2 min readNew DelhiFeb 1, 2026 04:55 PM IST
The National Testing Agency (NTA) by February 4 will announce the University Grants Commission (UGC) National Eligibility Test (NET) results. The UGC NET December 2025 exam started on December 31 and continued till January 7. Candidates will be able to check the UGC NET December 2025 result at ugcnet.nta.nic.in.
The NTA conducts UGC NET to award Junior Research Fellowship (category 1) and for appointment as Assistant Professor and admission to PhD (category 2) and admission to PhD only (category 3).

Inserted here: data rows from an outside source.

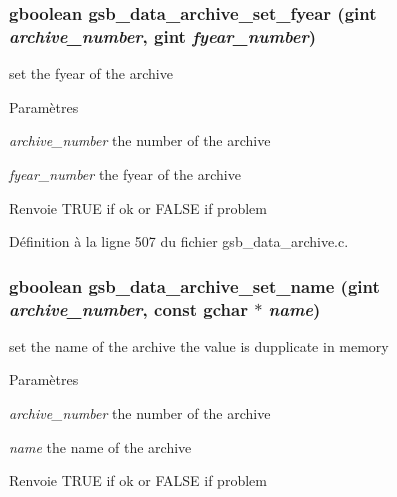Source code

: \subsubsection[{gsb\_\-data\_\-archive\_\-set\_\-fyear}]{\setlength{\rightskip}{0pt plus 5cm}gboolean gsb\_\-data\_\-archive\_\-set\_\-fyear (gint {\em archive\_\-number}, \/  gint {\em fyear\_\-number})}\label{gsb__data__archive_8h_ae4edb9d1b45b34750d48ba8405db21bf}
set the fyear of the archive


\begin{DoxyParams}{Paramètres}
\item[{\em archive\_\-number}]the number of the archive \item[{\em fyear\_\-number}]the fyear of the archive\end{DoxyParams}
\begin{DoxyReturn}{Renvoie}
TRUE if ok or FALSE if problem 
\end{DoxyReturn}


Définition à la ligne 507 du fichier gsb\_\-data\_\-archive.c.

\subsubsection[{gsb\_\-data\_\-archive\_\-set\_\-name}]{\setlength{\rightskip}{0pt plus 5cm}gboolean gsb\_\-data\_\-archive\_\-set\_\-name (gint {\em archive\_\-number}, \/  const gchar $\ast$ {\em name})}\label{gsb__data__archive_8h_abfc44c529725db841973582c3cf438ed}
set the name of the archive the value is dupplicate in memory


\begin{DoxyParams}{Paramètres}
\item[{\em archive\_\-number}]the number of the archive \item[{\em name}]the name of the archive\end{DoxyParams}
\begin{DoxyReturn}{Renvoie}
TRUE if ok or FALSE if problem 
\end{DoxyReturn}


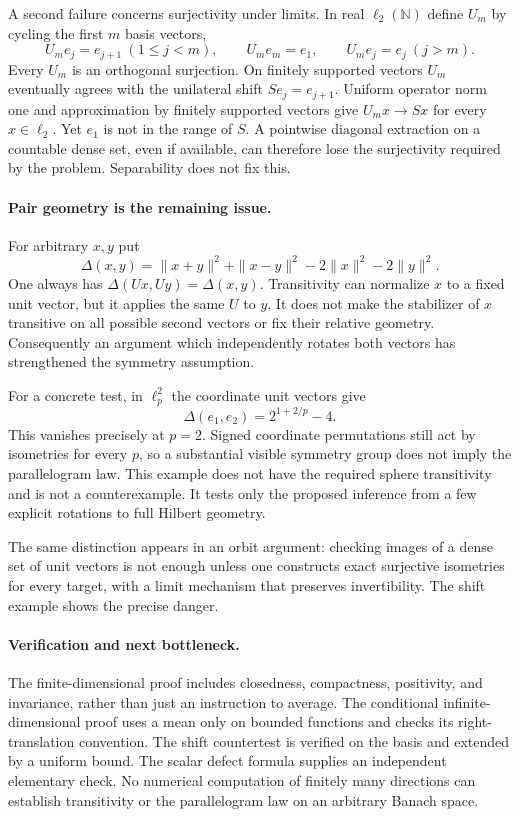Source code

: \documentclass[11pt]{article}
\begin{document}
A second failure concerns surjectivity under limits. In real
$\ell_2(\mathbb N)$ define $U_m$ by cycling the first $m$ basis vectors,
\[
 U_me_j=e_{j+1}\ (1\le j<m),\qquad U_me_m=e_1,
 \qquad U_me_j=e_j\ (j>m).
\]
Every $U_m$ is an orthogonal surjection. On finitely supported vectors
$U_m$ eventually agrees with the unilateral shift $Se_j=e_{j+1}$.
Uniform operator norm one and approximation by finitely supported
vectors give $U_mx\to Sx$ for every $x\in\ell_2$.
Yet $e_1$ is not in the range of $S$. A pointwise diagonal extraction
on a countable dense set, even if available, can therefore lose the
surjectivity required by the problem. Separability does not fix this.

\paragraph{Pair geometry is the remaining issue.}
For arbitrary $x,y$ put
\[
 \Delta(x,y)=\|x+y\|^2+\|x-y\|^2-2\|x\|^2-2\|y\|^2.
\]
One always has $\Delta(Ux,Uy)=\Delta(x,y)$.
Transitivity can normalize $x$ to a fixed unit vector, but it applies
the same $U$ to $y$. It does not make the stabilizer of $x$ transitive
on all possible second vectors or fix their relative geometry.
Consequently an argument which independently rotates both vectors
has strengthened the symmetry assumption.

For a concrete test, in $\ell_p^2$ the coordinate unit vectors give
\[
                 \Delta(e_1,e_2)=2^{1+2/p}-4.
\]
This vanishes precisely at $p=2$. Signed coordinate permutations
still act by isometries for every $p$, so a substantial visible
symmetry group does not imply the parallelogram law. This example
does not have the required sphere transitivity and is not a
counterexample. It tests only the proposed inference from a few
explicit rotations to full Hilbert geometry.

The same distinction appears in an orbit argument: checking images of
a dense set of unit vectors is not enough unless one constructs exact
surjective isometries for every target, with a limit mechanism that
preserves invertibility. The shift example shows the precise danger.

\paragraph{Verification and next bottleneck.}
The finite-dimensional proof includes closedness, compactness,
positivity, and invariance, rather than just an instruction to average.
The conditional infinite-dimensional proof uses a mean only on bounded
functions and checks its right-translation convention. The shift
countertest is verified on the basis and extended by a uniform bound.
The scalar defect formula supplies an independent elementary check.
No numerical computation of finitely many directions can establish
transitivity or the parallelogram law on an arbitrary Banach space.
\end{document}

For admission to PhD, the marks obtained in the NET by the candidates in category-2 and category-3 will be valid for a period of one year from the date of declaration of the result of UGC-NET. The result of NET will be declared in percentile along with the marks/normalised marks in case of multiple shifts obtained by a candidate to utilise the marks for admission to PhD. In case the test for a subjects is conducted in two or multiple shifts, the marks will be normalised by using the Equi-percentile method and the result will be declared in percentile along with normalized marks
UGC NET December 2025 was held for over 80 subjects. The exam was conducted online in two shifts – the first from 9 am to 12 noon and the second from 3 pm to 6 pm. The NTA had already released the provisional answer keys of UGC NET 2025 December exam on January 14. Candidates were given until January 17 to raise objections against the answer key. The result will be compiled based on the final answer key.
For examinations conducted in multiple shifts, the raw marks obtained by candidates are converted into NTA scores (percentiles) using a normalisation process. When a subject test is held in more than one shift, the NTA score is calculated separately for each shift based on raw marks, and the scores across all shifts are then merged for further processing and allocation. In cases where percentiles differ across shifts, the lowest percentile among the shifts is taken as the eligibility cut-off for that category for all candidates. For instance, if 40% marks correspond to the 78 percentile in one shift and the 79 percentile in another, the cut-off percentile will be fixed at 78 across all shifts.